#### EXERCISE
Everything from the line containing "(31.5-39.5]|(88.5-99.5]|(29.5-35.5]|6" through the last line of the records below should be printed exactly, please, and nothing else.

(EXCERPTED DATA begins)

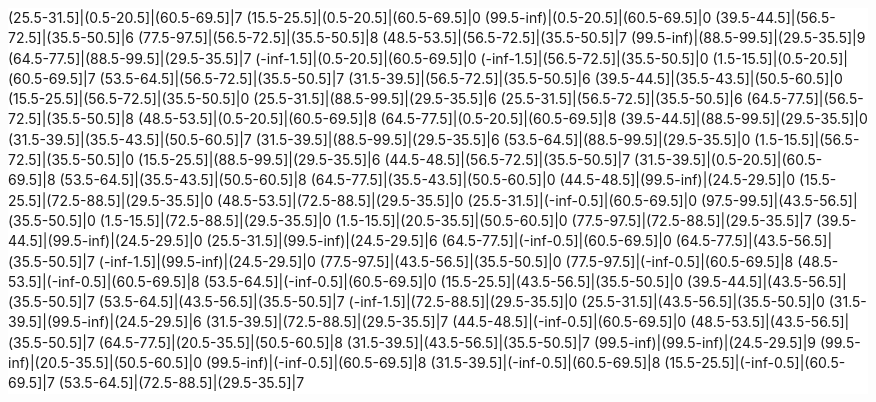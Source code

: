 (25.5-31.5]|(0.5-20.5]|(60.5-69.5]|7
(15.5-25.5]|(0.5-20.5]|(60.5-69.5]|0
(99.5-inf)|(0.5-20.5]|(60.5-69.5]|0
(39.5-44.5]|(56.5-72.5]|(35.5-50.5]|6
(77.5-97.5]|(56.5-72.5]|(35.5-50.5]|8
(48.5-53.5]|(56.5-72.5]|(35.5-50.5]|7
(99.5-inf)|(88.5-99.5]|(29.5-35.5]|9
(64.5-77.5]|(88.5-99.5]|(29.5-35.5]|7
(-inf-1.5]|(0.5-20.5]|(60.5-69.5]|0
(-inf-1.5]|(56.5-72.5]|(35.5-50.5]|0
(1.5-15.5]|(0.5-20.5]|(60.5-69.5]|7
(53.5-64.5]|(56.5-72.5]|(35.5-50.5]|7
(31.5-39.5]|(56.5-72.5]|(35.5-50.5]|6
(39.5-44.5]|(35.5-43.5]|(50.5-60.5]|0
(15.5-25.5]|(56.5-72.5]|(35.5-50.5]|0
(25.5-31.5]|(88.5-99.5]|(29.5-35.5]|6
(25.5-31.5]|(56.5-72.5]|(35.5-50.5]|6
(64.5-77.5]|(56.5-72.5]|(35.5-50.5]|8
(48.5-53.5]|(0.5-20.5]|(60.5-69.5]|8
(64.5-77.5]|(0.5-20.5]|(60.5-69.5]|8
(39.5-44.5]|(88.5-99.5]|(29.5-35.5]|0
(31.5-39.5]|(35.5-43.5]|(50.5-60.5]|7
(31.5-39.5]|(88.5-99.5]|(29.5-35.5]|6
(53.5-64.5]|(88.5-99.5]|(29.5-35.5]|0
(1.5-15.5]|(56.5-72.5]|(35.5-50.5]|0
(15.5-25.5]|(88.5-99.5]|(29.5-35.5]|6
(44.5-48.5]|(56.5-72.5]|(35.5-50.5]|7
(31.5-39.5]|(0.5-20.5]|(60.5-69.5]|8
(53.5-64.5]|(35.5-43.5]|(50.5-60.5]|8
(64.5-77.5]|(35.5-43.5]|(50.5-60.5]|0
(44.5-48.5]|(99.5-inf)|(24.5-29.5]|0
(15.5-25.5]|(72.5-88.5]|(29.5-35.5]|0
(48.5-53.5]|(72.5-88.5]|(29.5-35.5]|0
(25.5-31.5]|(-inf-0.5]|(60.5-69.5]|0
(97.5-99.5]|(43.5-56.5]|(35.5-50.5]|0
(1.5-15.5]|(72.5-88.5]|(29.5-35.5]|0
(1.5-15.5]|(20.5-35.5]|(50.5-60.5]|0
(77.5-97.5]|(72.5-88.5]|(29.5-35.5]|7
(39.5-44.5]|(99.5-inf)|(24.5-29.5]|0
(25.5-31.5]|(99.5-inf)|(24.5-29.5]|6
(64.5-77.5]|(-inf-0.5]|(60.5-69.5]|0
(64.5-77.5]|(43.5-56.5]|(35.5-50.5]|7
(-inf-1.5]|(99.5-inf)|(24.5-29.5]|0
(77.5-97.5]|(43.5-56.5]|(35.5-50.5]|0
(77.5-97.5]|(-inf-0.5]|(60.5-69.5]|8
(48.5-53.5]|(-inf-0.5]|(60.5-69.5]|8
(53.5-64.5]|(-inf-0.5]|(60.5-69.5]|0
(15.5-25.5]|(43.5-56.5]|(35.5-50.5]|0
(39.5-44.5]|(43.5-56.5]|(35.5-50.5]|7
(53.5-64.5]|(43.5-56.5]|(35.5-50.5]|7
(-inf-1.5]|(72.5-88.5]|(29.5-35.5]|0
(25.5-31.5]|(43.5-56.5]|(35.5-50.5]|0
(31.5-39.5]|(99.5-inf)|(24.5-29.5]|6
(31.5-39.5]|(72.5-88.5]|(29.5-35.5]|7
(44.5-48.5]|(-inf-0.5]|(60.5-69.5]|0
(48.5-53.5]|(43.5-56.5]|(35.5-50.5]|7
(64.5-77.5]|(20.5-35.5]|(50.5-60.5]|8
(31.5-39.5]|(43.5-56.5]|(35.5-50.5]|7
(99.5-inf)|(99.5-inf)|(24.5-29.5]|9
(99.5-inf)|(20.5-35.5]|(50.5-60.5]|0
(99.5-inf)|(-inf-0.5]|(60.5-69.5]|8
(31.5-39.5]|(-inf-0.5]|(60.5-69.5]|8
(15.5-25.5]|(-inf-0.5]|(60.5-69.5]|7
(53.5-64.5]|(72.5-88.5]|(29.5-35.5]|7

(EXCERPTED DATA ends)

#### RESPONSE TO THIS EXERCISE
(31.5-39.5]|(88.5-99.5]|(29.5-35.5]|6
(53.5-64.5]|(88.5-99.5]|(29.5-35.5]|0
(1.5-15.5]|(56.5-72.5]|(35.5-50.5]|0
(15.5-25.5]|(88.5-99.5]|(29.5-35.5]|6
(44.5-48.5]|(56.5-72.5]|(35.5-50.5]|7
(31.5-39.5]|(0.5-20.5]|(60.5-69.5]|8
(53.5-64.5]|(35.5-43.5]|(50.5-60.5]|8
(64.5-77.5]|(35.5-43.5]|(50.5-60.5]|0
(44.5-48.5]|(99.5-inf)|(24.5-29.5]|0
(15.5-25.5]|(72.5-88.5]|(29.5-35.5]|0
(48.5-53.5]|(72.5-88.5]|(29.5-35.5]|0
(25.5-31.5]|(-inf-0.5]|(60.5-69.5]|0
(97.5-99.5]|(43.5-56.5]|(35.5-50.5]|0
(1.5-15.5]|(72.5-88.5]|(29.5-35.5]|0
(1.5-15.5]|(20.5-35.5]|(50.5-60.5]|0
(77.5-97.5]|(72.5-88.5]|(29.5-35.5]|7
(39.5-44.5]|(99.5-inf)|(24.5-29.5]|0
(25.5-31.5]|(99.5-inf)|(24.5-29.5]|6
(64.5-77.5]|(-inf-0.5]|(60.5-69.5]|0
(64.5-77.5]|(43.5-56.5]|(35.5-50.5]|7
(-inf-1.5]|(99.5-inf)|(24.5-29.5]|0
(77.5-97.5]|(43.5-56.5]|(35.5-50.5]|0
(77.5-97.5]|(-inf-0.5]|(60.5-69.5]|8
(48.5-53.5]|(-inf-0.5]|(60.5-69.5]|8
(53.5-64.5]|(-inf-0.5]|(60.5-69.5]|0
(15.5-25.5]|(43.5-56.5]|(35.5-50.5]|0
(39.5-44.5]|(43.5-56.5]|(35.5-50.5]|7
(53.5-64.5]|(43.5-56.5]|(35.5-50.5]|7
(-inf-1.5]|(72.5-88.5]|(29.5-35.5]|0
(25.5-31.5]|(43.5-56.5]|(35.5-50.5]|0
(31.5-39.5]|(99.5-inf)|(24.5-29.5]|6
(31.5-39.5]|(72.5-88.5]|(29.5-35.5]|7
(44.5-48.5]|(-inf-0.5]|(60.5-69.5]|0
(48.5-53.5]|(43.5-56.5]|(35.5-50.5]|7
(64.5-77.5]|(20.5-35.5]|(50.5-60.5]|8
(31.5-39.5]|(43.5-56.5]|(35.5-50.5]|7
(99.5-inf)|(99.5-inf)|(24.5-29.5]|9
(99.5-inf)|(20.5-35.5]|(50.5-60.5]|0
(99.5-inf)|(-inf-0.5]|(60.5-69.5]|8
(31.5-39.5]|(-inf-0.5]|(60.5-69.5]|8
(15.5-25.5]|(-inf-0.5]|(60.5-69.5]|7
(53.5-64.5]|(72.5-88.5]|(29.5-35.5]|7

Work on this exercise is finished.